### Problem:
Produce word for word the lines of the data below running from the one that has "- Desenvolvimento do card de dados do chamado." to the one that has "- **Kaique**: Implementação da tela de login.", inclusive, and no others.
Start of Material to process
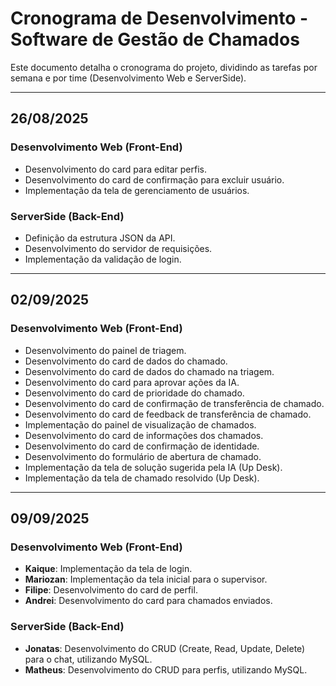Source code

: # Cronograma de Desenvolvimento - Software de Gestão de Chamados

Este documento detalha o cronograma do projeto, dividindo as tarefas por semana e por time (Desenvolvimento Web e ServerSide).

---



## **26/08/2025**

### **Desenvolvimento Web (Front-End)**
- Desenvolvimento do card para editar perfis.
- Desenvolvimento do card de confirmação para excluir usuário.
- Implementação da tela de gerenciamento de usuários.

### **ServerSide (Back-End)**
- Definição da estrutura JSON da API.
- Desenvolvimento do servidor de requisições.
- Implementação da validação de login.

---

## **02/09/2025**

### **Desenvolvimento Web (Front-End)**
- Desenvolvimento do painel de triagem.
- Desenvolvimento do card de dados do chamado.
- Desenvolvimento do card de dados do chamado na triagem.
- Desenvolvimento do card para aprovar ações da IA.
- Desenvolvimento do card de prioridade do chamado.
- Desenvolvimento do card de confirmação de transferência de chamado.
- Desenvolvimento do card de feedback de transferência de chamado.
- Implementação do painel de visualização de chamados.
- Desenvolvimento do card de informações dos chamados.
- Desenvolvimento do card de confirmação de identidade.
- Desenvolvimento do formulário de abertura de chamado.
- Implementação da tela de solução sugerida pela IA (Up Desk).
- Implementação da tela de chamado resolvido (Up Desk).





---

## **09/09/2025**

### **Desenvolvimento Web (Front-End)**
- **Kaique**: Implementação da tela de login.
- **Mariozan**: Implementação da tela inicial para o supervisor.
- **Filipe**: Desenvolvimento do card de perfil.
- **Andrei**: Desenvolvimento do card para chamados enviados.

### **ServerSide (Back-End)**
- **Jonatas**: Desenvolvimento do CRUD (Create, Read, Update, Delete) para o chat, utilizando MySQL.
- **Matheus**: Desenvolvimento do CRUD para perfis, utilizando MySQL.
End of Material to process
Start of Material to process
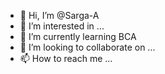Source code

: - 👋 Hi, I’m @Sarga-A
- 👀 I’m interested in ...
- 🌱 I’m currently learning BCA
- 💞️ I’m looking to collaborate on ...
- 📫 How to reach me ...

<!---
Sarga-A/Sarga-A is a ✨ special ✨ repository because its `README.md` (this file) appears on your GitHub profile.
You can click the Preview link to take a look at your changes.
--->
End of Material to process
### Solution to the exercise:
- Desenvolvimento do card de dados do chamado.
- Desenvolvimento do card de dados do chamado na triagem.
- Desenvolvimento do card para aprovar ações da IA.
- Desenvolvimento do card de prioridade do chamado.
- Desenvolvimento do card de confirmação de transferência de chamado.
- Desenvolvimento do card de feedback de transferência de chamado.
- Implementação do painel de visualização de chamados.
- Desenvolvimento do card de informações dos chamados.
- Desenvolvimento do card de confirmação de identidade.
- Desenvolvimento do formulário de abertura de chamado.
- Implementação da tela de solução sugerida pela IA (Up Desk).
- Implementação da tela de chamado resolvido (Up Desk).





---

## **09/09/2025**

### **Desenvolvimento Web (Front-End)**
- **Kaique**: Implementação da tela de login.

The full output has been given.